AM: I'm actually very close with them. My parents have been incredibly generous and magnanimous. They're very private people and felt terribly exposed by this book and rightly so. But at the same time I didn't write this book for them. I wrote this book to help the people who had been in my position, other girls who had been sexually assaulted, people who were trying to find their place in the world. I'm not a PR machine for my family and I can't live my life the way that my parents would have lived theirs. I think they're proud of the accomplishment even though they are cringing at elements of it. And I think my dad feels like it's a love letter to him. Just like my Times piece, it’s about my dad's brilliance and professorship.

CB: As a young author, how did you build your connections with so many well-known public figures so quickly?

AM: When "Modern Love" came out, that was the biggest thing for me. I heard from hundreds of people, some of them famous, some of them not. A lot of famous people shared it right when it came out like [Pulitzer Prize-winning journalist] Nicholas Kristof and I asked if I could use it as a blurb and he said yes. He's amazing. People are generous when they believe in a project. Successful people are generous because they have so much to give. Plus I met so many tremendous people through cafes. I met Lena Dunham through [actor] John Cameron Mitchell, who I met at a cafe.

CB: You also acknowledge Salman Rushdie. How did you establish that relationship?

AM: Salman Rushdie is a mentor of mine. It was through Facebook that we met originally. I reached out to him just saying I was a huge fan and read him as a child. He responded. This was back when I was 21. And when my book came out, we had the same publication date of September 8. And he sent me a message on Facebook saying congratulations. If you believe in your work, they will find you.

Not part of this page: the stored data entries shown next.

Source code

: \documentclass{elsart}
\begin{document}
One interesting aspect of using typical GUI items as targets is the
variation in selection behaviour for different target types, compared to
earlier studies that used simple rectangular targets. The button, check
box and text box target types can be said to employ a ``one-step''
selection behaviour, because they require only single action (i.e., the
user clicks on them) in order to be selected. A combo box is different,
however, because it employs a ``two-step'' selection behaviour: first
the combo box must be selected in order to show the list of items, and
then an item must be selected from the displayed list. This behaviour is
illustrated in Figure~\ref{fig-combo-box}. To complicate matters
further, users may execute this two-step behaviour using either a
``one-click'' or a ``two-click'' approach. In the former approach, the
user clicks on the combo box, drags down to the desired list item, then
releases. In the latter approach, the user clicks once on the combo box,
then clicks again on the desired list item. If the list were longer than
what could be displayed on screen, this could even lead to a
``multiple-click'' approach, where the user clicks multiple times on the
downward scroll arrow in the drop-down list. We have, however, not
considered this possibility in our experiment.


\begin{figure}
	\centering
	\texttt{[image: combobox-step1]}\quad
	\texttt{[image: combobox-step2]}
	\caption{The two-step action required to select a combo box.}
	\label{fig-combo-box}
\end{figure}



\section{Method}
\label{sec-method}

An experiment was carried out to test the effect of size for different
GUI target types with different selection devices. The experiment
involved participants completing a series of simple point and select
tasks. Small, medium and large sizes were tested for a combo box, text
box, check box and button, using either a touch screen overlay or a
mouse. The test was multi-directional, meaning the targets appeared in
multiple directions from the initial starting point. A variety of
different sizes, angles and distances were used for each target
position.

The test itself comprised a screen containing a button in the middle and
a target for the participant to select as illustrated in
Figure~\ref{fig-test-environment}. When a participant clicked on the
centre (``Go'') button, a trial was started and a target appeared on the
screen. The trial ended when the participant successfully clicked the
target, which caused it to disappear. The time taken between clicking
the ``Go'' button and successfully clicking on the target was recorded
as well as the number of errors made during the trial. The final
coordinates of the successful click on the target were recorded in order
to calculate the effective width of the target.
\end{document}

CB: What's your next project?

AM: My next project is about my marriage with Justin and his withdraw from the world of work then his withdraw from the world of people and his disappearance from Mystic's funeral. It's called "Cal Trask," about how my nature is evil but I have tremendous self awareness and want to be good.

CB: Do you already have a contract?

AM: I could sell it if I wanted to but I don't want to do it that way. My first book I sold on proposal, but then you get deadlines from your publisher. It was so tremendously stressful. I don't regret doing it that way because it made me write the story quickly. I was writing eight hours a day every day and took two and a half years to finish.

CB: What are you doing right now to stay in the writing world?

AM: I'm reading [Milan Kundera's]"The Unbearable Lightness of Being" and taking Sue's workshop. She has a writing group with close colleagues. We critique everyone's work, including hers. She's my guide.

CB: What advice would you give to aspiring writers?

AM: I tell everyone I care about who wants to be a writer to take Sue's class.